Time Series & Regression Supply Forecasting Model
2021 · Time Series · Regression · Our World in Data
Impact
- 15% lower MAPE than the incumbent projections, which had systematic upward bias from stakeholders hedging against shortage risk
- Presented results to the Chief Procurement Officer; the company implemented the model across multiple supply categories
- Received 8.5/10 for the research and results; the company started investing in scaling the approach
- Built for one category; designed from the start to scale, and extended to additional categories with the analytics department
- Confidence intervals were integrated directly into the stochastic supply allocation model
Business Problem
The client was systematically overforecasting supply needs across multiple product categories. The motive was understandable: avoid any shortage risk. But the result was excess inventory across the supply chain, which is expensive.

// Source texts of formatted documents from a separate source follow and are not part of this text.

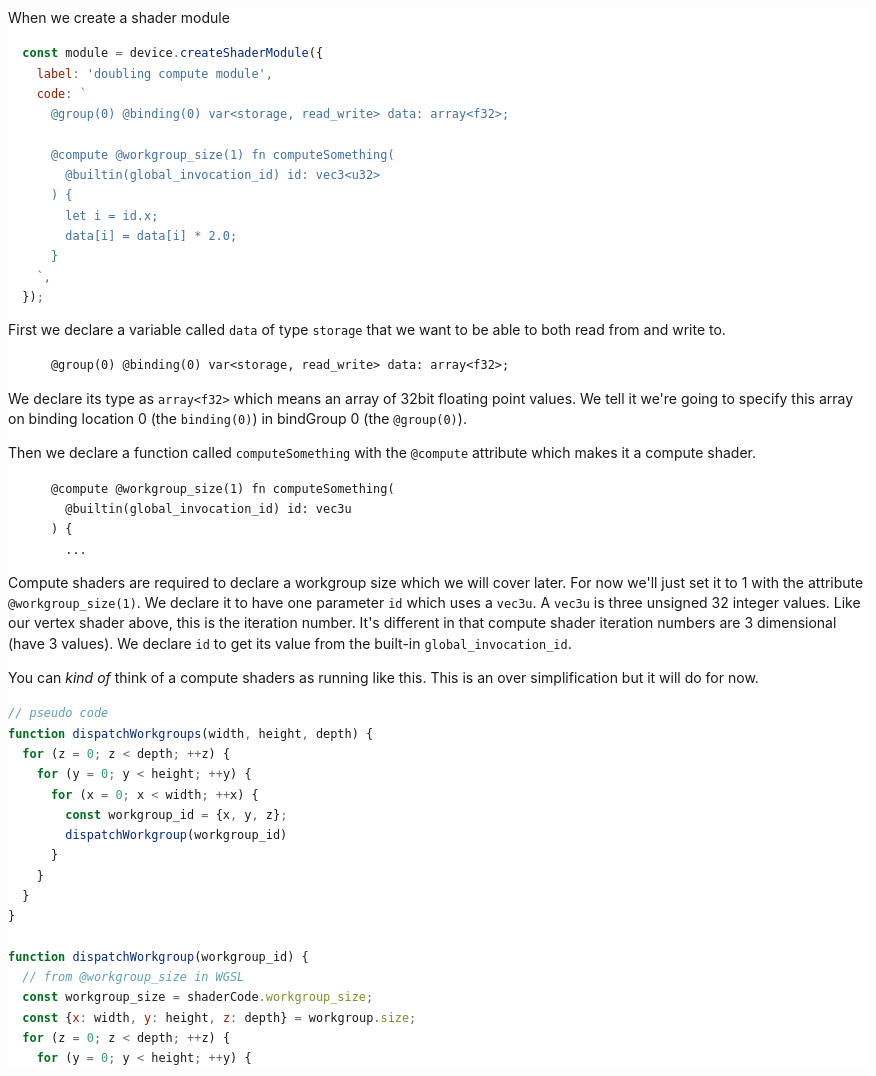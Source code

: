 When we create a shader module

```js
  const module = device.createShaderModule({
    label: 'doubling compute module',
    code: `
      @group(0) @binding(0) var<storage, read_write> data: array<f32>;

      @compute @workgroup_size(1) fn computeSomething(
        @builtin(global_invocation_id) id: vec3<u32>
      ) {
        let i = id.x;
        data[i] = data[i] * 2.0;
      }
    `,
  });
```

First we declare a variable called `data` of type `storage` that we want to be
able to both read from and write to.

```wgsl
      @group(0) @binding(0) var<storage, read_write> data: array<f32>;
```

We declare its type as `array<f32>` which means an array of 32bit floating point
values. We tell it we're going to specify this array on binding location 0 (the
`binding(0)`) in bindGroup 0 (the `@group(0)`).

Then we declare a function called `computeSomething` with the `@compute`
attribute which makes it a compute shader.

```wgsl
      @compute @workgroup_size(1) fn computeSomething(
        @builtin(global_invocation_id) id: vec3u
      ) {
        ...
```

Compute shaders are required to declare a workgroup size which we will cover
later. For now we'll just set it to 1 with the attribute `@workgroup_size(1)`.
We declare it to have one parameter `id` which uses a `vec3u`. A `vec3u` is
three unsigned 32 integer values. Like our vertex shader above, this is the
iteration number. It's different in that compute shader iteration numbers are 3
dimensional (have 3 values). We declare `id` to get its value from the built-in
`global_invocation_id`.

You can *kind of* think of a compute shaders as running like this. This is an over
simplification but it will do for now.

```js
// pseudo code
function dispatchWorkgroups(width, height, depth) {
  for (z = 0; z < depth; ++z) {
    for (y = 0; y < height; ++y) {
      for (x = 0; x < width; ++x) {
        const workgroup_id = {x, y, z};
        dispatchWorkgroup(workgroup_id)
      }
    }
  }
}

function dispatchWorkgroup(workgroup_id) {
  // from @workgroup_size in WGSL
  const workgroup_size = shaderCode.workgroup_size;
  const {x: width, y: height, z: depth} = workgroup.size;
  for (z = 0; z < depth; ++z) {
    for (y = 0; y < height; ++y) {
```

[^primitives]: Realmente hay 5 modos:
[^fragment-output]: Los Fragment Shader escriben datos en texturas. Estos datos pueden ser más cosas
[^textures]: Las texturas también pueden ser rectángulos 3D de píxeles, mapas de cubos (6 cuadrados de píxeles que forman un cubo) y algunas otras cosas, pero las texturas más comunes son rectángulos 2D de píxeles.
[^indices]: También podemos usar un búfer de índices para especificar el `índice_de_vertice`.
[^layout-auto]: `layout: 'auto'` is convenient but, it's impossible to share bind groups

The harder challenge was that the business believed specific events would meaningfully impact demand, and wanted those effects modelled in isolation so they could run scenario simulations. A simple time series forecast was not enough.
Solution Design
A hybrid forecasting approach combining time series models with a regression-based event impact layer. Historical supply delivery data was processed through exponential smoothing for the base trend, then passed through a regression layer that modelled event effects separately: COVID-19 restrictions using external signals from Our World in Data and Google Maps mobility data, and internal promotions from the calendar.
Output was supply forecasts with confidence intervals, fed into a stochastic supply allocation model and used directly for scenario simulation per event type.
Technical Challenges
Regime shifts from COVID. Standard time series models assume stationarity. Lockdowns and reopenings created sudden, non-gradual breaks in the delivery series that the time series component alone couldn't anticipate. The regression layer was added specifically to handle these: external signals like hospital admissions and mobility data acted as leading indicators the time series component couldn't see on its own.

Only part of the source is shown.